Now, here is the thing I discovered, also by Rembrandt, also an Adoration of the Shepherds, but an etching from ca. 1652:
This doesn't have a spatial depth like the other work. You don't quite feel anyone moving towards and around the Christ Child. But there are other sorts of depth, and in this work the narrative depth is greater.
Look closely at Mary and the baby. They are bundled and lying beside each other. Joseph, off to the right, is wearing a hat. It is cold. Of course, having just given birth, Mary is tired. The baby is tired. Mother and newborn are wrapped in the same thick blankets, trying to sleep, while Father, reading a book, keeps watch. And now they are being disturbed. Look: Mary has raised her hand against the shepherd's light! There is no formality; no presentation. Even the holy light of the Child is subtle: It's not His light but the light of a flame that Joseph is reading by.

What so struck me about this work is how well Rembrandt depicted the humility of the Incarnation. The shepherds may have come at the prodding of some angel, and they may be primed to adore the Savior of Mankind, but what they have found, at least initially, is only a cold and tired little family. The fact that Rembrandt swaddled Mary... That, I think, is the most wonderful touch.
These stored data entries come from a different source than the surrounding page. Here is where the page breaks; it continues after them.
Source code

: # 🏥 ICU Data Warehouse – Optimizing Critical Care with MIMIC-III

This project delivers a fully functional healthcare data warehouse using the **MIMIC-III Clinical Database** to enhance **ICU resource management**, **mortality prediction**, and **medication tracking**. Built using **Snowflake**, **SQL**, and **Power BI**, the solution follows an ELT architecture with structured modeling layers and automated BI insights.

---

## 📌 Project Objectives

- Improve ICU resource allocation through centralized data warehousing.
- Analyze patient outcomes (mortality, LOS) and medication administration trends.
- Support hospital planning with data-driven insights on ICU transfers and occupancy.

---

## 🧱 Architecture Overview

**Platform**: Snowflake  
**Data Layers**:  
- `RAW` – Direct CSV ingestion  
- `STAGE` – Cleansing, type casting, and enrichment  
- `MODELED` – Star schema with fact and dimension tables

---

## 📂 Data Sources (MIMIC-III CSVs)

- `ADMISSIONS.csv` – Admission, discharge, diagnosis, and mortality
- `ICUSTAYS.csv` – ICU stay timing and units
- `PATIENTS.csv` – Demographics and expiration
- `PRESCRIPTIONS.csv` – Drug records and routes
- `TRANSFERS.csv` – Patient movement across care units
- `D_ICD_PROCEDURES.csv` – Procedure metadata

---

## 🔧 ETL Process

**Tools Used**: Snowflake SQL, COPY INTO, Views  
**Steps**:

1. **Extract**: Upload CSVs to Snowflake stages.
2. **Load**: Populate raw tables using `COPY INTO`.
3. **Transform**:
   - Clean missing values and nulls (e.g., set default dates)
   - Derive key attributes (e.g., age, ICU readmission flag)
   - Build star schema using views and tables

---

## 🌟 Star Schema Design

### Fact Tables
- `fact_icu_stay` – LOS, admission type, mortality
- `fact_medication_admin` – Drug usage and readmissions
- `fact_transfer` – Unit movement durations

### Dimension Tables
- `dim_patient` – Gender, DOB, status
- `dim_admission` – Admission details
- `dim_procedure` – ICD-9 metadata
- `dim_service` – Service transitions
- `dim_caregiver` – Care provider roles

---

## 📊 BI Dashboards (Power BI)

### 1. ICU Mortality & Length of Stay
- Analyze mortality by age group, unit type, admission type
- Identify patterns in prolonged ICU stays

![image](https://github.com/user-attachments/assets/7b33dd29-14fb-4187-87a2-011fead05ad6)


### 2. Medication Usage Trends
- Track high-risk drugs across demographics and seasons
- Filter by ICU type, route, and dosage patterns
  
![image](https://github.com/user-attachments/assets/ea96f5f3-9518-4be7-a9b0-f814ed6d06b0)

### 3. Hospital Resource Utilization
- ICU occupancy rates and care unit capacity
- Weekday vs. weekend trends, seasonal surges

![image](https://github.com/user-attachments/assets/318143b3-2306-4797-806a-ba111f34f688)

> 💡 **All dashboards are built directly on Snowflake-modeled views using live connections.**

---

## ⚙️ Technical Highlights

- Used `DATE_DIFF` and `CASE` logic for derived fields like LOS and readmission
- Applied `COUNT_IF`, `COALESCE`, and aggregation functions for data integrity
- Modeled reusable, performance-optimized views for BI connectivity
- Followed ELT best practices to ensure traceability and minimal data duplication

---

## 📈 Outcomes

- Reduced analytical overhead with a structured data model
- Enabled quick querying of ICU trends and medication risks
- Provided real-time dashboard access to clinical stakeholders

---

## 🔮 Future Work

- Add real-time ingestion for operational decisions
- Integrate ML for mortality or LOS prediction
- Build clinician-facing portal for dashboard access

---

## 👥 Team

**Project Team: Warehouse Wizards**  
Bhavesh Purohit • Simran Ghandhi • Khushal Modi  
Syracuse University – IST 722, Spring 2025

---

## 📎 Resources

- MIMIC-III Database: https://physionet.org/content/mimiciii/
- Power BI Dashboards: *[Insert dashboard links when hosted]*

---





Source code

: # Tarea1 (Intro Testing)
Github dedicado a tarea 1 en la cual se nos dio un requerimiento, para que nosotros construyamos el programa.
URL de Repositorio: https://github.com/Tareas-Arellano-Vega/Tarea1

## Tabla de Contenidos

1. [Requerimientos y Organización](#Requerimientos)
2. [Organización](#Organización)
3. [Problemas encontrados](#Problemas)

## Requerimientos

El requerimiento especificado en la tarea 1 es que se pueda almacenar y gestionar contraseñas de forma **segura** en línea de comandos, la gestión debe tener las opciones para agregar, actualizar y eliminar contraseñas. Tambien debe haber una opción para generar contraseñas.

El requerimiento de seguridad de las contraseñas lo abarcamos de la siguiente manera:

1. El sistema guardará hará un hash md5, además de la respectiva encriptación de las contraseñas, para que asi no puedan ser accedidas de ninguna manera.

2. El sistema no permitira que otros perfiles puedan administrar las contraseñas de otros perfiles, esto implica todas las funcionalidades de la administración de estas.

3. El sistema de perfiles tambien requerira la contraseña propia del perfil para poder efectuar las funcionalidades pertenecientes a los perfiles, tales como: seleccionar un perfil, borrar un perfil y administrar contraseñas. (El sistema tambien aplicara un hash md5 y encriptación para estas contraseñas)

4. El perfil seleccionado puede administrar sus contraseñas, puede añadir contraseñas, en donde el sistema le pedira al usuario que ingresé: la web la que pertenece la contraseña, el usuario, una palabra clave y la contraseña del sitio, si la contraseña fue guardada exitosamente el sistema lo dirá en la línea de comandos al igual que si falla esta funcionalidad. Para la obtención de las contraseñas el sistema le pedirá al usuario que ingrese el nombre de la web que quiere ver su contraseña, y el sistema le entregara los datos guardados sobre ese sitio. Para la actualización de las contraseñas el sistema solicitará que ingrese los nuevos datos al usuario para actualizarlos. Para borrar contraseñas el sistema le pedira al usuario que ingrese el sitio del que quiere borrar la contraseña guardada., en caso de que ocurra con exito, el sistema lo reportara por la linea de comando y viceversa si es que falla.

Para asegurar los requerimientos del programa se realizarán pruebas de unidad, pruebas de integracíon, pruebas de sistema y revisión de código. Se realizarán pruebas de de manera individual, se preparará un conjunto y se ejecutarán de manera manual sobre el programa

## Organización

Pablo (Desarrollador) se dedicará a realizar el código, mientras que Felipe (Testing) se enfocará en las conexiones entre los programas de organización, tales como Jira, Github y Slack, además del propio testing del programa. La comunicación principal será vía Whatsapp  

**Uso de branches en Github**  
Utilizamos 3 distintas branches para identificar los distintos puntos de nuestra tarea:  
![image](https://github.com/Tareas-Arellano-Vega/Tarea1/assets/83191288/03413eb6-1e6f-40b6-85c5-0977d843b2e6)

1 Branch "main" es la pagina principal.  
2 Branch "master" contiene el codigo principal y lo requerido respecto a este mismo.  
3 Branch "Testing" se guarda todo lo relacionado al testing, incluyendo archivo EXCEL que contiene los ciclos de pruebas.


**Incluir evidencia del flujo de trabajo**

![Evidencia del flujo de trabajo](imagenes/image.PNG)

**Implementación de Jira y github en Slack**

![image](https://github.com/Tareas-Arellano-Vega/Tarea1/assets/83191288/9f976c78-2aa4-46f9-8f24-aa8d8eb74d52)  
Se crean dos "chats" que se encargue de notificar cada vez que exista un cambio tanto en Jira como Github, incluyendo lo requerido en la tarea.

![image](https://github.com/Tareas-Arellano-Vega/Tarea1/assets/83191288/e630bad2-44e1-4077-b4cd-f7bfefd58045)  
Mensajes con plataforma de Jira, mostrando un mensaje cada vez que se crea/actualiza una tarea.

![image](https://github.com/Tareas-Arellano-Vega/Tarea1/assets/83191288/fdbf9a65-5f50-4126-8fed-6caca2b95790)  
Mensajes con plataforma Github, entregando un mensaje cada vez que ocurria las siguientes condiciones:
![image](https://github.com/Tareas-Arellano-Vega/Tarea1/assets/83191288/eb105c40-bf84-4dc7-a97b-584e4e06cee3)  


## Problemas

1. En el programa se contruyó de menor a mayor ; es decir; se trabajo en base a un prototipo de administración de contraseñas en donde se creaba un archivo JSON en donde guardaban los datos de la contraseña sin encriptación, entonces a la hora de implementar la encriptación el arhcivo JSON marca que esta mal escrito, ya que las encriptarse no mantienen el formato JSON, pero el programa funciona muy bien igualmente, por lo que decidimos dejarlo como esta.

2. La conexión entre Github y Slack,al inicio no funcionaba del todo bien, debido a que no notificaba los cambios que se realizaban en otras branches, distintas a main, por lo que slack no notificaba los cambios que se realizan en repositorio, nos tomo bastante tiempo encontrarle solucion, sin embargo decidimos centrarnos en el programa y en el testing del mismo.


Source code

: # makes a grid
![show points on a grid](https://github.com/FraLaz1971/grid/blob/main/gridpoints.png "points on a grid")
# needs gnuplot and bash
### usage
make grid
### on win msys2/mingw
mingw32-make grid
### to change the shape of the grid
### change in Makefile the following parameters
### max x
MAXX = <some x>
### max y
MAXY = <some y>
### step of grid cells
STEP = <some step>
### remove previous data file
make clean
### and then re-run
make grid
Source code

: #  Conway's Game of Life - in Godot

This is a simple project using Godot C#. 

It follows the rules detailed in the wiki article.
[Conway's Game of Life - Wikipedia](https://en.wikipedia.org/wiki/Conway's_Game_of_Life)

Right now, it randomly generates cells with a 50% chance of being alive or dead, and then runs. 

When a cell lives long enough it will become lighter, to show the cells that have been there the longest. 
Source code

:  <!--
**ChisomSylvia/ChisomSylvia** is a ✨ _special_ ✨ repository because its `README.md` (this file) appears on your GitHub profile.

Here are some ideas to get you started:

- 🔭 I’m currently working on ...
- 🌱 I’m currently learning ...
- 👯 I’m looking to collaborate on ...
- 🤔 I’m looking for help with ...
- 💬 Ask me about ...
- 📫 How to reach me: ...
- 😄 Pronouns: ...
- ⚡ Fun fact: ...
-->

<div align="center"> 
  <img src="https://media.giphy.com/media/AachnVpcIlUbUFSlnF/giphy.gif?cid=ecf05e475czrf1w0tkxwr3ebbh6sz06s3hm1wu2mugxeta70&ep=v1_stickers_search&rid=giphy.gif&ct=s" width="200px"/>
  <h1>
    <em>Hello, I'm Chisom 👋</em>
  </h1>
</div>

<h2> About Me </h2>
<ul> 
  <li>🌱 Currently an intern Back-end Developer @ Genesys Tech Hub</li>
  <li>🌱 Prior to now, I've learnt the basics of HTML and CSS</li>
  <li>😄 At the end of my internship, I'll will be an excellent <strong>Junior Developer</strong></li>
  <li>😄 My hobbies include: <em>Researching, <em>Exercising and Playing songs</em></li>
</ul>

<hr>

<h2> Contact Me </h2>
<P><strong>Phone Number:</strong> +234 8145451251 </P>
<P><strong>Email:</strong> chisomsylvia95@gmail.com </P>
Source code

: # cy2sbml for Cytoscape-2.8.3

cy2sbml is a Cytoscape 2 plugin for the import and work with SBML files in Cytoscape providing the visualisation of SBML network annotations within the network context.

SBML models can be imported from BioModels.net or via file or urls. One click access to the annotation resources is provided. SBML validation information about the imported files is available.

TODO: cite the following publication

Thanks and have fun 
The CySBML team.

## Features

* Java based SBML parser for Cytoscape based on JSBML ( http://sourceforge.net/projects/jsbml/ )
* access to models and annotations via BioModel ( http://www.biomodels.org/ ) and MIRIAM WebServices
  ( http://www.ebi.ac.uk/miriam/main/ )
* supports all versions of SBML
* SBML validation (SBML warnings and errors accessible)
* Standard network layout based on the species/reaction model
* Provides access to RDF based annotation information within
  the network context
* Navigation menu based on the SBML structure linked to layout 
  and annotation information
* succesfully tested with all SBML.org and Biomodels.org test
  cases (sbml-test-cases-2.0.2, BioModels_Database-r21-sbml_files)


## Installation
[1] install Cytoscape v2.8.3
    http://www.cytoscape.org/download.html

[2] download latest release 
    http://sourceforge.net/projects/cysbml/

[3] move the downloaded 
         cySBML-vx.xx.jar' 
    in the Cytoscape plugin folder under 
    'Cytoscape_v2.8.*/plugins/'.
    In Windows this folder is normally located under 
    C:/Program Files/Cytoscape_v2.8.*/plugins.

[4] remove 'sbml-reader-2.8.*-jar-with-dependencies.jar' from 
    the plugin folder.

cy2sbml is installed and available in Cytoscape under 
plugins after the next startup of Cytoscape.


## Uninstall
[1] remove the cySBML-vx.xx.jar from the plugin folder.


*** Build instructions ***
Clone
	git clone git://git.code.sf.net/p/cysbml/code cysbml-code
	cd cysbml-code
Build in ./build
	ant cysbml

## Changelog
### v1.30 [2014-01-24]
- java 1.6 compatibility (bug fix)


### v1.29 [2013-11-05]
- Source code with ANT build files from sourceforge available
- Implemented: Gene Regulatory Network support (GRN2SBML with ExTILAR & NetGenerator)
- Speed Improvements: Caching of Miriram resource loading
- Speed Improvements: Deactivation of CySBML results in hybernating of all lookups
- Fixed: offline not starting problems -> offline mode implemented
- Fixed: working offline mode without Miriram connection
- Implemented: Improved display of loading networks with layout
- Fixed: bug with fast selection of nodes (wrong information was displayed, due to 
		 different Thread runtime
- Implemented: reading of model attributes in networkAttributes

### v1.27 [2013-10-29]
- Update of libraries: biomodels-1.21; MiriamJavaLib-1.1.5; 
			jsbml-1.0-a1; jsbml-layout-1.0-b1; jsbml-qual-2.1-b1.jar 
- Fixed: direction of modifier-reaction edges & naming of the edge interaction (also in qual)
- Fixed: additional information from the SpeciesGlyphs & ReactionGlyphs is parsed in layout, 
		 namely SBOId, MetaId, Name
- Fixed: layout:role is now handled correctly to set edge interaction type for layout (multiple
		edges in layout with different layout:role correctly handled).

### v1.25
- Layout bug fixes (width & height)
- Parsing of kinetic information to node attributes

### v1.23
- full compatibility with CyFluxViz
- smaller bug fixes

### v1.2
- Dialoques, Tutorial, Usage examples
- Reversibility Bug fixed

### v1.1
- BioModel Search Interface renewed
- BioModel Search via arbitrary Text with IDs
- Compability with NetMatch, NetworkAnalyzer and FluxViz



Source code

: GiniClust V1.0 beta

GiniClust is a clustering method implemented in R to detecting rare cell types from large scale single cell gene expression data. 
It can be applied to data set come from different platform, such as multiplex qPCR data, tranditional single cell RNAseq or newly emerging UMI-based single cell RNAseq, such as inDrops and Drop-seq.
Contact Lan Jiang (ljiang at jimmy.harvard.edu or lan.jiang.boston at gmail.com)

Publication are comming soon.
So there it is. It's been a while since I saw a fresh depiction of the Nativity. Sure, maybe I don't get out enough, and sure, this depiction is 355 years old, and surely at least 355 other people have noticed the aspects I have noticed. Still, the wonder and pleasure are there. An artistic depiction of Christ has surprised me. Whenever I wonder, "How shall I depict Him anew," I will remind myself of Rembrandt's etching and try a little harder.